→ Aim of the exercise
Pick every line from the data that holds the word "html".

*** Data for analysis Section Begins ***

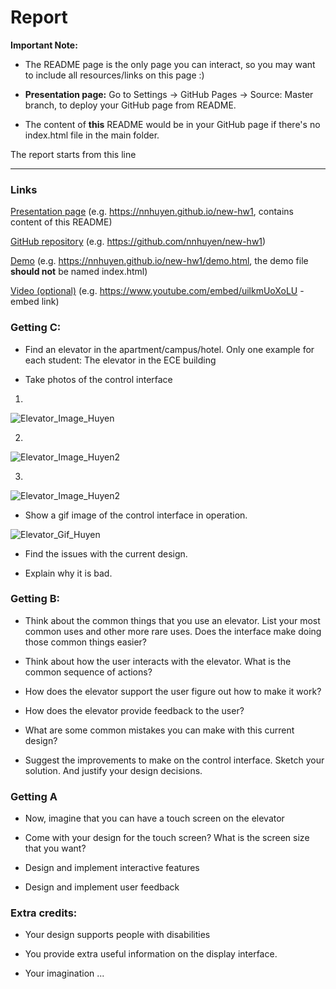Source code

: # Report 

**Important Note:**

- The README page is the only page you can interact, so you may want to include all resources/links on this page :)

- **Presentation page:** Go to Settings -> GitHub Pages -> Source: Master branch, to deploy your GitHub page from README. 

- The content of **this** README would be in your GitHub page if there's no index.html file in the main folder.

The report starts from this line

---


### Links
[Presentation page](https://nnhuyen.github.io/new-hw1) (e.g. https://nnhuyen.github.io/new-hw1, contains content of this README)

[GitHub repository](https://github.com/nnhuyen/new-hw1) (e.g. https://github.com/nnhuyen/new-hw1)

[Demo](https://nnhuyen.github.io/new-hw1/demo.html) (e.g. https://nnhuyen.github.io/new-hw1/demo.html, the demo file **should not** be named index.html)

[Video (optional)](https://www.youtube.com/embed/uilkmUoXoLU) (e.g. https://www.youtube.com/embed/uilkmUoXoLU - embed link)


### Getting C:
- Find an elevator in the apartment/campus/hotel. Only one example for each student: The elevator in the ECE building

- Take photos of the control interface

1.

![Elevator_Image_Huyen](https://i.imgur.com/D8NAp0d.jpg)

2. 

![Elevator_Image_Huyen2](./images/elevator.jpg)

3. 

![Elevator_Image_Huyen2](https://github.com/nnhuyen/new-hw1/blob/master/images/elevator.jpg
)

-  Show a gif image of the control interface in operation.

![Elevator_Gif_Huyen](https://media.giphy.com/media/fAbByUYxLUGE6ygSvZ/giphy.gif)

- Find the issues with the current design.

- Explain why it is bad.

### Getting B:
- Think about the common things that you use an elevator. List your most common uses and other more rare uses. Does the interface make doing those common things easier?

- Think about how the user interacts with the elevator. What is the common sequence of actions?

- How does the elevator support the user figure out how to make it work?

- How does the elevator provide feedback to the user?

- What are some common mistakes you can make with this current design?

- Suggest the improvements to make on the control interface. Sketch your solution. And justify your design decisions.

### Getting A

- Now, imagine that you can have a touch screen on the elevator

- Come with your design for the touch screen? What is the screen size that you want?

- Design and implement interactive features

- Design and implement user feedback

### Extra credits:

- Your design supports people with disabilities

- You provide extra useful information on the display interface.

- Your imagination ...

*** Data for analysis Section Ends ***

→ Result
- The content of **this** README would be in your GitHub page if there's no index.html file in the main folder.
[Demo](https://nnhuyen.github.io/new-hw1/demo.html) (e.g. https://nnhuyen.github.io/new-hw1/demo.html, the demo file **should not** be named index.html)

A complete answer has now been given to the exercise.